So Will inspected our situation, agreed to do the electric for us, and then gave up a boatload of free encouragement and advice about our renovation. It was so nice to hear from another Airstreamer that we were on the right track and making progress. Really excited to have him work with us! And also very excited to relinquish my stress and confusion about executing electrical installation. ;)

Other things that were accomplished: Airstream was powerwashed and leak-tested, simultaneously. No more black mold and mildew! Inside seams are 2/3 caulked. Access doors are removed and came back to our apartment with us for weather stripping replacement. KT lock came out of the door and is also down in CT with us for repair. Detached striker plates are re-riveted back on the windows and the drop-down step was sanded and sprayed with Rustoleum. Peter worked out how the piping for the tank vents will work, but we bought the wrong size pipe so we will try that again next time. 

Scaffolding is down! Roof is "done"!

Thursday, July 9, 2020

A/C, skylight, and one fan down

Long weekend was a relief because we got to both work hard and rest hard. Peter got a jump on me getting to RI, so the A/C was 98% removed when I rolled in Thursday night. There were at least 25 screws and most were so badly rusted that he turned them into flat-head screws with the diamond blade. He set up a ratchet inside the Airstream, pressing on the inside bottom of the A/C unit to give it some tension, so when the last three screws were done, things happened fast! We slid the A/C off the roof onto the scaffolding and then Peter gave it the old heave-ho.

Friday morning we got to work on the left-behind sealant with scrapers and mineral spirits and Goof-Off. Peter got impatient and put a wire brush on the drill (we had used for getting rust off the frame) and BOOM, like magic, clean mounting surface. We enlisted some help to lift the new A/C onto the roof and four giant bolts later, tada! It was like, too easy? Ease of installation is the reward for what a pain the demo and prep is.

I put sealant and Flexseal in the old screw holes and shortly after that it started pouring, so we went to Home Depot and bought some #12 and some #14 wire. Our external indicator LED lights came, so we popped the orange ones off and installed those. They didn't come with ring terminals for grounding to the shell, so we bought some of those, too. Most importantly, we bought some Plexiglass, weather-stripping and jigsaw blades so Peter could make a skylight cover. I drilled out rivet stubs in the frame to prep for skin reinstallation while Peter tested and installed his handiwork.
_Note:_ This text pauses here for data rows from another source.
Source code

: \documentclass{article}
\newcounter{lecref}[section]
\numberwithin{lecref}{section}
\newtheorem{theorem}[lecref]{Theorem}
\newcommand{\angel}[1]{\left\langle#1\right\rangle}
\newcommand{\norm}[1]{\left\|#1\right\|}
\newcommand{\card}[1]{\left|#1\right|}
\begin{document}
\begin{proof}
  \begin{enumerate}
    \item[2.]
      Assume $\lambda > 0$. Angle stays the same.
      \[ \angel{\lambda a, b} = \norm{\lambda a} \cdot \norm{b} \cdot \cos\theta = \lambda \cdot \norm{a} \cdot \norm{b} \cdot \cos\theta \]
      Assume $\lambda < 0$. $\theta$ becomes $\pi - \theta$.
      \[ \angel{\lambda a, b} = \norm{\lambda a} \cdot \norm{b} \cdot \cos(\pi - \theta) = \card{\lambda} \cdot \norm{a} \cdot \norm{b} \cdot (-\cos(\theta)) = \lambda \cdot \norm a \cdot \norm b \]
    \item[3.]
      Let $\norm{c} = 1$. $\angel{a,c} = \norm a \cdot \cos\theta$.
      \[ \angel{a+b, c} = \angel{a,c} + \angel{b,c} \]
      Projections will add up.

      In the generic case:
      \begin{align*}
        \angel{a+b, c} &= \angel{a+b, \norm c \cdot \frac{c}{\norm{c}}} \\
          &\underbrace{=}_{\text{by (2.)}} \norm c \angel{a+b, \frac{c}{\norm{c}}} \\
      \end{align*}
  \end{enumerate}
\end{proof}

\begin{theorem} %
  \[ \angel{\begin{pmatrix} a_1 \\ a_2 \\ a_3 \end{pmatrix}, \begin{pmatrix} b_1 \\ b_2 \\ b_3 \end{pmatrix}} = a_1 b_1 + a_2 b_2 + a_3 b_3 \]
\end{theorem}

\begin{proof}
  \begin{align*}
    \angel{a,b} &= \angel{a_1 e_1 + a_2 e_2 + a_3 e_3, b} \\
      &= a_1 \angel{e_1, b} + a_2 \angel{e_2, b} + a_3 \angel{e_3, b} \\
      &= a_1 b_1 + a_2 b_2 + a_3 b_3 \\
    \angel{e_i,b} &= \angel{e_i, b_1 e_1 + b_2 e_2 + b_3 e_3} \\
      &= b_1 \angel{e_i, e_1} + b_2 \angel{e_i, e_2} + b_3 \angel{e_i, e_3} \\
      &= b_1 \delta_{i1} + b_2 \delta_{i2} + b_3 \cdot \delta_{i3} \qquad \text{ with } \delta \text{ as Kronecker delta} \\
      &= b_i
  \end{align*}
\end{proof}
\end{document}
Our Fantastic Vents had arrived also, and I was anxious to leave the Airstream as watertight as possible, so our last project for the day was to drill out the old vent and install the new fan. This task we actually felt the most prepared for, thanks to all the installation videos available on Youtube, this one being our fav. Peter's tip: be sure to drill the rivets all the way out the first time, not just the heads. He ended up having to drill twice. It took us approximately 90 minutes--our weekends feel so short, I am more cognizant now of the need to work quickly.

So pleased that the two major holes in our roof (the skylight and the front fan) are now plugged! And thankful for all the rain we got after the A/C install to test whether the sealant and Flexseal tape actually worked--it did! I still want to patch the hole left by the TV antenna mount (it has flashing tape over it at the moment--watertight but not longterm) but Peter is hoping to invest in an Olympic rivet grinding tool, and wants to avoid using pop rivets on the roof for the time being.

Next time: second Fantastic vent, external powerwashing and final leak inspection, wire mapping and running additional wires, and maybe beginning insulation??? I didn't inspect whether two weeks sitting out on the lawn had done anything to speed the remainder of the paint removal on the interior skins--but we bought some Citrastrip for next time. We also have clecos and, whoops, the tool you need to use them. The guy we were hoping to hire to weld the lift kit, axels, and outrigger repair sustained a tragic injury, so Peter may be tackling that task all by his lonesome on a more distant future date.